The concept of reality and the real in Kant does not have the meaning most often intended nowadays when we speak of the reality of the external world or of epistemological realism. Reality is not equivalent to actuality, existence, or extantness. It is not identical with existence, although Kant indeed uses the concept "objective reality" identically with existence.

The Kantian meaning of the term "reality" is the one that is appropriate to the literal sense of the word. In one place Kant translates "reality" very fittingly by "thingness," "thing-determinateness." The real is what pertains to the res. When Kant talks about the omnitudo realitatis, the totality of all realities, he means not the whole of all beings actually extant but, just the reverse, the whole of all possible thing-determinations, the whole of all thing-contents or real-contents, essences, possible things. Accordingly, realitas is synonymous with Leibniz' term possibilitas, possibility. Realities are the what-contents of possible things in general without regard to whether or not they are actual, or "real" in our modern sense. The concept of reality is equivalent to the concept of the Platonic idea as that pertaining to a being which is understood when I ask: Ti esti, what is the being?

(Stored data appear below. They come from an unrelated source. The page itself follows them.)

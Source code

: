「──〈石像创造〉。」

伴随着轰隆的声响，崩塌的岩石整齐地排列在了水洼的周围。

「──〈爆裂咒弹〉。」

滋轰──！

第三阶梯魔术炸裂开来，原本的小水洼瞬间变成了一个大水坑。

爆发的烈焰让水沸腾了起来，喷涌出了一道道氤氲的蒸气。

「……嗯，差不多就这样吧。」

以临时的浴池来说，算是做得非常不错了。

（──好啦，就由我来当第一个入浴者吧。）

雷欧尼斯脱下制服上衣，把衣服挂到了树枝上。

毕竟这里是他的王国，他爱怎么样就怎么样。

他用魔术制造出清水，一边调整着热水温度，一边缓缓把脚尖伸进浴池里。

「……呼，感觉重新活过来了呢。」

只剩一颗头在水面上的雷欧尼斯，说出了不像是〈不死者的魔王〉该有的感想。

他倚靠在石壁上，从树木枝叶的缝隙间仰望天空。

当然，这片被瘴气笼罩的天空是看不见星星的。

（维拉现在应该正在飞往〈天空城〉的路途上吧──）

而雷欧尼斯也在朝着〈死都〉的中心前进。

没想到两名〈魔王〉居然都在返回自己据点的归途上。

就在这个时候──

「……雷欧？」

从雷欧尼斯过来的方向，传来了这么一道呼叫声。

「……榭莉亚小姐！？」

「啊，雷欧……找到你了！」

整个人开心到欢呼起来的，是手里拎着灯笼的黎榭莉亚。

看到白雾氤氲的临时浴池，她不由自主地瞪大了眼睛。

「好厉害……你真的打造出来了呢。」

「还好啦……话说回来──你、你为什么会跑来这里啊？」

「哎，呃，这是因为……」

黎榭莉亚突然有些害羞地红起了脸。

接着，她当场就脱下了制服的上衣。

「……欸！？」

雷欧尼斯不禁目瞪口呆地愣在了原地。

So in the Kantian sense we may consider a nutritious, red (both predicates) apple (idea/essence). It is a possible real(ity), not necessarily actual. (Incidentally, omnitudo realitatis "all possible things" and possible dangers are what we have to look out for and think of negotiating blind corners and explorations in our everyday worlds. It's not a fiction, so to speak.)

Kant holds that actuality is not a description that can attach to the idea of the apple, page 36:

Thus he speaks of the concept of a thing and puts in brackets "of a real," which does not mean of an actual. For reality means the affirmatively posited predicate having real content. Every predicate is at bottom a real predicate. Therefore Kant's thesis reads: Being is not a real predicate, that is, being in general is not a predicate of any thing at all.

Kant sees actuality emerging from the combination of mind and thing, page 92:

Kant wishes to avoid conceiving of actuality, existence, itself as a res; he does this by interpreting existence as relation to the cognitive faculty, hence treating perception as position.

So colourful green ideas are real (as possibilities), but if they are thought, they are actual colourful green ideas.